Where independent newsagents were previously run mostly by south Asians, these days Afghans, Sri Lankans, Polish or Romanians are also in the business.

The USPs of such shops, which is usually a fresh bakery or samosas made in the kitchen, help them withstand tough competition from supermarkets as well as new-age quick home delivery apps, Sharma said.

“These big supermarkets can’t replicate what a corner shop has, which is human interaction on a personal level, which is so important for community life.

“The world is changing – we are becoming digital and tech savvy.

“That’s why I wanted to write this book so the younger generation realises that a world like this also exists.

“And yet it is not something they have not seen or are unfamiliar with.

“While reading about Priya’s adventures and her world, the little readers can also go down to their corner shop and relate to the fact that it’s the place where this character lives. It’s like bringing the real and fantasy and meshing it together, thereby creating my own USP,” Sharma said.

She is planning to develop Priya Mistry and the Paw Prints Puzzle into a series and has already written the second book.

“I would love it to be more than two books. I also want to see her on the screen as well in an animation series. So that is the next thing that I am going to be working on,” she said.

The illustrations in the book, done by Ali Pye, are detailed and authentic, featuring jars of colourful sweets and shelves stacked with different products.
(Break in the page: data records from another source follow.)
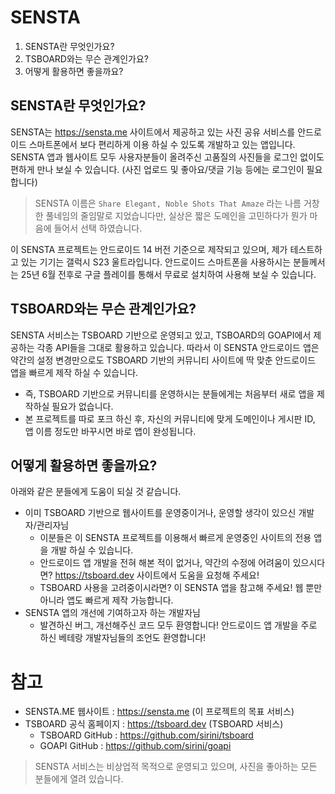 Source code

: # SENSTA

1. SENSTA란 무엇인가요?
2. TSBOARD와는 무슨 관계인가요?
3. 어떻게 활용하면 좋을까요?

## SENSTA란 무엇인가요?

SENSTA는 https://sensta.me 사이트에서 제공하고 있는 사진 공유 서비스를 안드로이드 스마트폰에서
보다 편리하게 이용 하실 수 있도록 개발하고 있는 앱입니다. SENSTA 앱과 웹사이트 모두 사용자분들이 올려주신
고품질의 사진들을 로그인 없이도 편하게 만나 보실 수 있습니다. (사진 업로드 및 좋아요/댓글 기능 등에는 로그인이 필요합니다)

> SENSTA 이름은 `Share Elegant, Noble Shots That Amaze` 라는 나름 거창한 풀네임의 줄임말로 지었습니다만,
> 실상은 짧은 도메인을 고민하다가 뭔가 마음에 들어서 선택 하였습니다.

이 SENSTA 프로젝트는 안드로이드 14 버전 기준으로 제작되고 있으며, 제가 테스트하고 있는 기기는 갤럭시 S23 울트라입니다.
안드로이드 스마트폰을 사용하시는 분들께서는 25년 6월 전후로 구글 플레이를 통해서 무료로 설치하여 사용해 보실 수 있습니다.

## TSBOARD와는 무슨 관계인가요?

SENSTA 서비스는 TSBOARD 기반으로 운영되고 있고, TSBOARD의 GOAPI에서 제공하는 각종 API들을 그대로 활용하고 있습니다.
따라서 이 SENSTA 안드로이드 앱은 약간의 설정 변경만으로도 TSBOARD 기반의 커뮤니티 사이트에 딱 맞춘 안드로이드 앱을
빠르게 제작 하실 수 있습니다.

- 즉, TSBOARD 기반으로 커뮤니티를 운영하시는 분들에게는 처음부터 새로 앱을 제작하실 필요가 없습니다.
- 본 프로젝트를 따로 포크 하신 후, 자신의 커뮤니티에 맞게 도메인이나 게시판 ID, 앱 이름 정도만 바꾸시면 바로 앱이 완성됩니다.

## 어떻게 활용하면 좋을까요?

아래와 같은 분들에게 도움이 되실 것 같습니다.

- 이미 TSBOARD 기반으로 웹사이트를 운영중이거나, 운영할 생각이 있으신 개발자/관리자님
    - 이분들은 이 SENSTA 프로젝트를 이용해서 빠르게 운영중인 사이트의 전용 앱을 개발 하실 수 있습니다.
    - 안드로이드 앱 개발을 전혀 해본 적이 없거나, 약간의 수정에 어려움이 있으시다면? https://tsboard.dev 사이트에서 도움을 요청해 주세요!
    - TSBOARD 사용을 고려중이시라면? 이 SENSTA 앱을 참고해 주세요! 웹 뿐만 아니라 앱도 빠르게 제작 가능합니다.
- SENSTA 앱의 개선에 기여하고자 하는 개발자님
    - 발견하신 버그, 개선해주신 코드 모두 환영합니다! 안드로이드 앱 개발을 주로 하신 베테랑 개발자님들의 조언도 환영합니다!

# 참고

- SENSTA.ME 웹사이트 : https://sensta.me (이 프로젝트의 목표 서비스)
- TSBOARD 공식 홈페이지 : https://tsboard.dev (TSBOARD 서비스)
    - TSBOARD GitHub : https://github.com/sirini/tsboard
    - GOAPI GitHub : https://github.com/sirini/goapi

> SENSTA 서비스는 비상업적 목적으로 운영되고 있으며, 사진을 좋아하는 모든 분들에게 열려 있습니다. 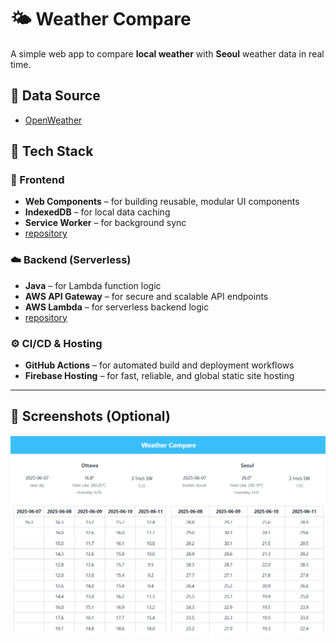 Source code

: # 🌤️ Weather Compare

A simple web app to compare **local weather** with **Seoul** weather data in real time.

## 📡 Data Source

- [OpenWeather](https://openweathermap.org/)

## 🧰 Tech Stack

### 🚀 Frontend

- **Web Components** – for building reusable, modular UI components
- **IndexedDB** – for local data caching 
- **Service Worker** – for background sync
- [repository](https://github.com/JessySeo9955/indexedDB_weather)

### ☁️ Backend (Serverless)

- **Java** – for Lambda function logic
- **AWS API Gateway** – for secure and scalable API endpoints 
- **AWS Lambda** – for serverless backend logic
- [repository](https://github.com/JessySeo9955/indexedDB_weather_backend)

### ⚙️ CI/CD & Hosting

- **GitHub Actions** – for automated build and deployment workflows
- **Firebase Hosting** – for fast, reliable, and global static site hosting

---

## 📸 Screenshots (Optional)
<img align="right" max-width="100%" src="https://raw.githubusercontent.com/JessySeo9955/indexedDB_weather/main/.github/images/screenshot_weather.png" />
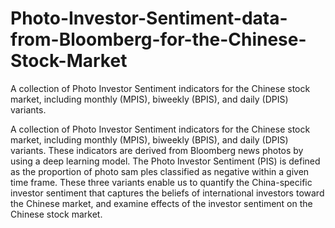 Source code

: # Photo-Investor-Sentiment-data-from-Bloomberg-for-the-Chinese-Stock-Market
A collection of Photo Investor Sentiment indicators for the Chinese stock market, including monthly (MPIS), biweekly (BPIS), and daily (DPIS) variants.

A collection of Photo Investor Sentiment indicators for the Chinese stock market, including monthly (MPIS), biweekly (BPIS), and daily (DPIS) variants. These indicators are derived from Bloomberg news photos by using a deep learning model. The Photo Investor Sentiment (PIS) is defined as the proportion of photo sam ples classified as negative within a given time frame.
These three variants enable us to quantify the China-specific investor sentiment that captures the beliefs of international investors toward the Chinese market, and examine effects of the investor sentiment on the Chinese stock market.
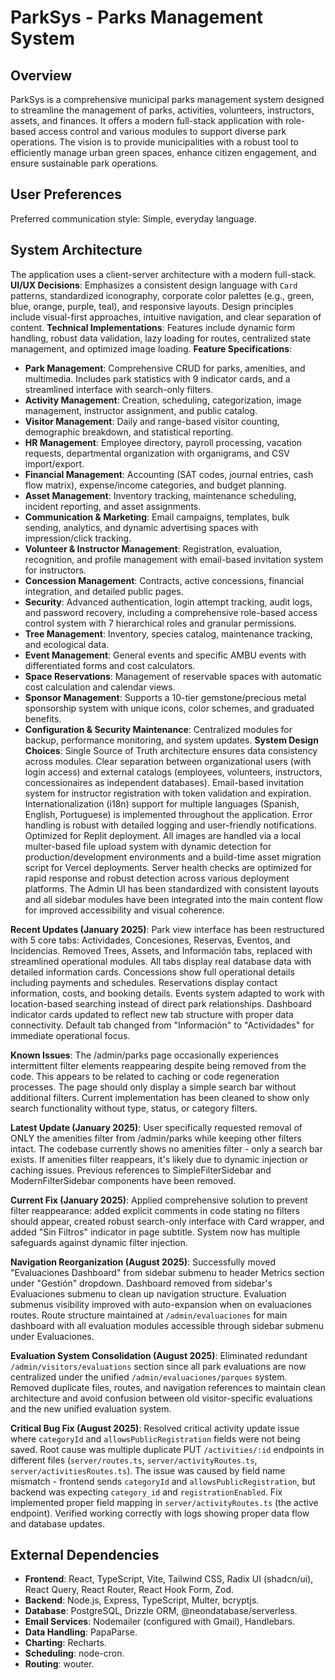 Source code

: # ParkSys - Parks Management System

## Overview
ParkSys is a comprehensive municipal parks management system designed to streamline the management of parks, activities, volunteers, instructors, assets, and finances. It offers a modern full-stack application with role-based access control and various modules to support diverse park operations. The vision is to provide municipalities with a robust tool to efficiently manage urban green spaces, enhance citizen engagement, and ensure sustainable park operations.

## User Preferences
Preferred communication style: Simple, everyday language.

## System Architecture
The application uses a client-server architecture with a modern full-stack.
**UI/UX Decisions**: Emphasizes a consistent design language with `Card` patterns, standardized iconography, corporate color palettes (e.g., green, blue, orange, purple, teal), and responsive layouts. Design principles include visual-first approaches, intuitive navigation, and clear separation of content.
**Technical Implementations**: Features include dynamic form handling, robust data validation, lazy loading for routes, centralized state management, and optimized image loading.
**Feature Specifications**:
- **Park Management**: Comprehensive CRUD for parks, amenities, and multimedia. Includes park statistics with 9 indicator cards, and a streamlined interface with search-only filters.
- **Activity Management**: Creation, scheduling, categorization, image management, instructor assignment, and public catalog.
- **Visitor Management**: Daily and range-based visitor counting, demographic breakdown, and statistical reporting.
- **HR Management**: Employee directory, payroll processing, vacation requests, departmental organization with organigrams, and CSV import/export.
- **Financial Management**: Accounting (SAT codes, journal entries, cash flow matrix), expense/income categories, and budget planning.
- **Asset Management**: Inventory tracking, maintenance scheduling, incident reporting, and asset assignments.
- **Communication & Marketing**: Email campaigns, templates, bulk sending, analytics, and dynamic advertising spaces with impression/click tracking.
- **Volunteer & Instructor Management**: Registration, evaluation, recognition, and profile management with email-based invitation system for instructors.
- **Concession Management**: Contracts, active concessions, financial integration, and detailed public pages.
- **Security**: Advanced authentication, login attempt tracking, audit logs, and password recovery, including a comprehensive role-based access control system with 7 hierarchical roles and granular permissions.
- **Tree Management**: Inventory, species catalog, maintenance tracking, and ecological data.
- **Event Management**: General events and specific AMBU events with differentiated forms and cost calculators.
- **Space Reservations**: Management of reservable spaces with automatic cost calculation and calendar views.
- **Sponsor Management**: Supports a 10-tier gemstone/precious metal sponsorship system with unique icons, color schemes, and graduated benefits.
- **Configuration & Security Maintenance**: Centralized modules for backup, performance monitoring, and system updates.
**System Design Choices**: Single Source of Truth architecture ensures data consistency across modules. Clear separation between organizational users (with login access) and external catalogs (employees, volunteers, instructors, concessionaires as independent databases). Email-based invitation system for instructor registration with token validation and expiration. Internationalization (i18n) support for multiple languages (Spanish, English, Portuguese) is implemented throughout the application. Error handling is robust with detailed logging and user-friendly notifications. Optimized for Replit deployment. All images are handled via a local multer-based file upload system with dynamic detection for production/development environments and a build-time asset migration script for Vercel deployments. Server health checks are optimized for rapid response and robust detection across various deployment platforms. The Admin UI has been standardized with consistent layouts and all sidebar modules have been integrated into the main content flow for improved accessibility and visual coherence.

**Recent Updates (January 2025)**: Park view interface has been restructured with 5 core tabs: Actividades, Concesiones, Reservas, Eventos, and Incidencias. Removed Trees, Assets, and Información tabs, replaced with streamlined operational modules. All tabs display real database data with detailed information cards. Concessions show full operational details including payments and schedules. Reservations display contact information, costs, and booking details. Events system adapted to work with location-based searching instead of direct park relationships. Dashboard indicator cards updated to reflect new tab structure with proper data connectivity. Default tab changed from "Información" to "Actividades" for immediate operational focus.

**Known Issues**: The /admin/parks page occasionally experiences intermittent filter elements reappearing despite being removed from the code. This appears to be related to caching or code regeneration processes. The page should only display a simple search bar without additional filters. Current implementation has been cleaned to show only search functionality without type, status, or category filters.

**Latest Update (January 2025)**: User specifically requested removal of ONLY the amenities filter from /admin/parks while keeping other filters intact. The codebase currently shows no amenities filter - only a search bar exists. If amenities filter reappears, it's likely due to dynamic injection or caching issues. Previous references to SimpleFilterSidebar and ModernFilterSidebar components have been removed.

**Current Fix (January 2025)**: Applied comprehensive solution to prevent filter reappearance: added explicit comments in code stating no filters should appear, created robust search-only interface with Card wrapper, and added "Sin Filtros" indicator in page subtitle. System now has multiple safeguards against dynamic filter injection.

**Navigation Reorganization (August 2025)**: Successfully moved "Evaluaciones Dashboard" from sidebar submenu to header Metrics section under "Gestión" dropdown. Dashboard removed from sidebar's Evaluaciones submenu to clean up navigation structure. Evaluation submenus visibility improved with auto-expansion when on evaluaciones routes. Route structure maintained at `/admin/evaluaciones` for main dashboard with all evaluation modules accessible through sidebar submenu under Evaluaciones.

**Evaluation System Consolidation (August 2025)**: Eliminated redundant `/admin/visitors/evaluations` section since all park evaluations are now centralized under the unified `/admin/evaluaciones/parques` system. Removed duplicate files, routes, and navigation references to maintain clean architecture and avoid confusion between old visitor-specific evaluations and the new unified evaluation system.

**Critical Bug Fix (August 2025)**: Resolved critical activity update issue where `categoryId` and `allowsPublicRegistration` fields were not being saved. Root cause was multiple duplicate PUT `/activities/:id` endpoints in different files (`server/routes.ts`, `server/activityRoutes.ts`, `server/activitiesRoutes.ts`). The issue was caused by field name mismatch - frontend sends `categoryId` and `allowsPublicRegistration`, but backend was expecting `category_id` and `registrationEnabled`. Fix implemented proper field mapping in `server/activityRoutes.ts` (the active endpoint). Verified working correctly with logs showing proper data flow and database updates.

## External Dependencies
- **Frontend**: React, TypeScript, Vite, Tailwind CSS, Radix UI (shadcn/ui), React Query, React Router, React Hook Form, Zod.
- **Backend**: Node.js, Express, TypeScript, Multer, bcryptjs.
- **Database**: PostgreSQL, Drizzle ORM, @neondatabase/serverless.
- **Email Services**: Nodemailer (configured with Gmail), Handlebars.
- **Data Handling**: PapaParse.
- **Charting**: Recharts.
- **Scheduling**: node-cron.
- **Routing**: wouter. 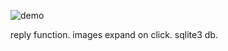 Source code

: ![demo](https://github.com/user-attachments/assets/0c217ccc-eb66-44ab-bac5-241a6da54dc0)

reply function. images expand on click. sqlite3 db. 
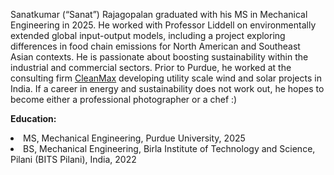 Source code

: Sanatkumar (“Sanat”) Rajagopalan graduated with his MS in Mechanical Engineering in 2025. He worked with Professor Liddell on environmentally extended global input-output models, including a project exploring differences in food chain emissions for North American and Southeast Asian contexts. He is passionate about boosting sustainability within the industrial and commercial sectors. Prior to Purdue, he worked at the consulting firm [CleanMax]( https://www.cleanmax.com/) developing utility scale wind and solar projects in India. If a career in energy and sustainability does not work out, he hopes to become either a professional photographer or a chef :)

<strong>Education:</strong>
<li>MS, Mechanical Engineering, Purdue University, 2025</li>
<li>BS, Mechanical Engineering, Birla Institute of Technology and Science, Pilani (BITS Pilani), India, 2022</li>




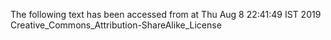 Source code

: The following text has been accessed from at Thu Aug 8 22:41:49 IST 2019
Creative_Commons_Attribution-ShareAlike_License
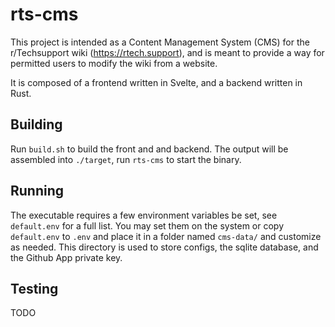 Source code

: # rts-cms
This project is intended as a Content Management System (CMS) for the r/Techsupport wiki (<https://rtech.support>), and is meant to provide a way
for permitted users to modify the wiki from a website.

It is composed of a frontend written in Svelte, and a backend written in Rust.

## Building
Run `build.sh` to build the front and and backend. The output will be assembled into `./target`, run `rts-cms` to start the binary.

## Running
The executable requires a few environment variables be set, see `default.env` for a full list. You may set them on the system or copy `default.env` to `.env`
and place it in a folder named `cms-data/` and customize as needed. This directory is used to store configs, the sqlite database, and the Github App private key.

## Testing
TODO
Sharma said, “Ali Pye is fantastic. She was so open to exploring different things.

“I wanted the main character’s mother to wear a bindi, as my own mother wore one throughout her life. Everything in the book is authentic as I wanted the representation to be very true.”

Sharma said Asians did not celebrate themselves enough.

“We are not very good at celebrating our achievements. This book is an opportunity to say that we are proud of our young boys and girls and their identity, so that they can stand proud and feel seen, counted and recognised,” she said.

  Priya Mistry and the Paw Prints Puzzle by Babita Sharma and illustrated by Ali Pye is available from next Thursday (14).